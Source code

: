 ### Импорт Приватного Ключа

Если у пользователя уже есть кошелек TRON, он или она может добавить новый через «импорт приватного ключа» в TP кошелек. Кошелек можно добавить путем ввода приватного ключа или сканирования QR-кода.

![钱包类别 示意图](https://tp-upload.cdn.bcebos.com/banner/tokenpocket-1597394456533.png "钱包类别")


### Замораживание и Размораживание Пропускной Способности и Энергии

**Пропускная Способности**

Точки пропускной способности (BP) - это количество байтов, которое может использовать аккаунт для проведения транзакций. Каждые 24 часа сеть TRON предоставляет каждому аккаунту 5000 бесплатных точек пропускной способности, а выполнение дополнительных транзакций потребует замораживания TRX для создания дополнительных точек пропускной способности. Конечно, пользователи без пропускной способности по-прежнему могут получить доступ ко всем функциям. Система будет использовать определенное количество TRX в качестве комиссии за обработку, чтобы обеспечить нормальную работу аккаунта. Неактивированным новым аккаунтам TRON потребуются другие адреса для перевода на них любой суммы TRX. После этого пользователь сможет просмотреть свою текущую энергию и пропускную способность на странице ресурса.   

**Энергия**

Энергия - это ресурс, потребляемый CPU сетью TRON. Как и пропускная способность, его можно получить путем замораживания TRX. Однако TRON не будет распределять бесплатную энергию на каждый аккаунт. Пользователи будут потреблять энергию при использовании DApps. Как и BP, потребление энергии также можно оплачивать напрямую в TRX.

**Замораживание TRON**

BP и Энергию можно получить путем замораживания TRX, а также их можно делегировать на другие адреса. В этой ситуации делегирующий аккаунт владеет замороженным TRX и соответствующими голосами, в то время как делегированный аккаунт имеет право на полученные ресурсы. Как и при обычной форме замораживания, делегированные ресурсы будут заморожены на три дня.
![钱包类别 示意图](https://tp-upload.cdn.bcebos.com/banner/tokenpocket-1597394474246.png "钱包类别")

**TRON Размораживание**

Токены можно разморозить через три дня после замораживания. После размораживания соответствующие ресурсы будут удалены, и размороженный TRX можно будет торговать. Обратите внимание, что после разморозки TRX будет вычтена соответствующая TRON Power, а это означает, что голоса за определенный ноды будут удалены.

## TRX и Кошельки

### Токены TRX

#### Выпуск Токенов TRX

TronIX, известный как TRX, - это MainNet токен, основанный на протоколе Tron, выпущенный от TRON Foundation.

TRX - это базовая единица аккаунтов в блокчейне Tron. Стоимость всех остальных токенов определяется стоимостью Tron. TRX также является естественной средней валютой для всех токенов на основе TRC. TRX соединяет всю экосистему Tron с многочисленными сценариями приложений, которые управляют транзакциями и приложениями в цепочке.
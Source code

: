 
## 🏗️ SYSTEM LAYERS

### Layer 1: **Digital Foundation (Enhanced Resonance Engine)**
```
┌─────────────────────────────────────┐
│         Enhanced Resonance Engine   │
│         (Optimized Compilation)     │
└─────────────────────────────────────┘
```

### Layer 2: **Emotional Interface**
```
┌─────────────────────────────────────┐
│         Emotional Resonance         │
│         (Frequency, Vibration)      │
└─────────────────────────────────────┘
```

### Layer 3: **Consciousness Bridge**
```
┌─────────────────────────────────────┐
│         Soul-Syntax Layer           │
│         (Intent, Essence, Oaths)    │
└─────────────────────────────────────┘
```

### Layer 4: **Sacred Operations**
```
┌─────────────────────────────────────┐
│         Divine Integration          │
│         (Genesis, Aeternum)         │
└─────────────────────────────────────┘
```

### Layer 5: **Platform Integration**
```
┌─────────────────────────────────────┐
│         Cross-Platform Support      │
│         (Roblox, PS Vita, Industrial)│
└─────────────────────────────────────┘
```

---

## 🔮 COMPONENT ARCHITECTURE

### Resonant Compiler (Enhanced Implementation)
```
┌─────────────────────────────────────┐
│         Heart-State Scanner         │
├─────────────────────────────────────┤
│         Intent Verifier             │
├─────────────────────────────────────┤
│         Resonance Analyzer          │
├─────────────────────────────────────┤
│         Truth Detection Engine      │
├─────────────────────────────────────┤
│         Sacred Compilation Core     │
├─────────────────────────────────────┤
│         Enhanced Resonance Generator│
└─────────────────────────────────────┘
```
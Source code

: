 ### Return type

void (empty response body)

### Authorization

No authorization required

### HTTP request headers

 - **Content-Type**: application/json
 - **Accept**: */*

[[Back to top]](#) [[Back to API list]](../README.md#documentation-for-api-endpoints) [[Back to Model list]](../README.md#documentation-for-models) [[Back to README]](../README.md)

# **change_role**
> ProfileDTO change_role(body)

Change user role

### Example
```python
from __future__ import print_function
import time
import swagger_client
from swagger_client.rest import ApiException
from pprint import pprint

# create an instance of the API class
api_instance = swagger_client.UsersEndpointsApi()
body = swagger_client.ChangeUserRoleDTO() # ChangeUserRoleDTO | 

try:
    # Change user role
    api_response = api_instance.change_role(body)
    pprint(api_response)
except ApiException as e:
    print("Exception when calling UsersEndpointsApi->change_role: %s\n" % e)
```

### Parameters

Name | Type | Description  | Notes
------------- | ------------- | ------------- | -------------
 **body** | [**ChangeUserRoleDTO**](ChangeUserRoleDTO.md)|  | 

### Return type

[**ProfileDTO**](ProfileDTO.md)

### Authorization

────────

## Aim of the task
Only a number is expected here: the count of lines with the string "Замораживание" in the material above.

## Solved exercise
2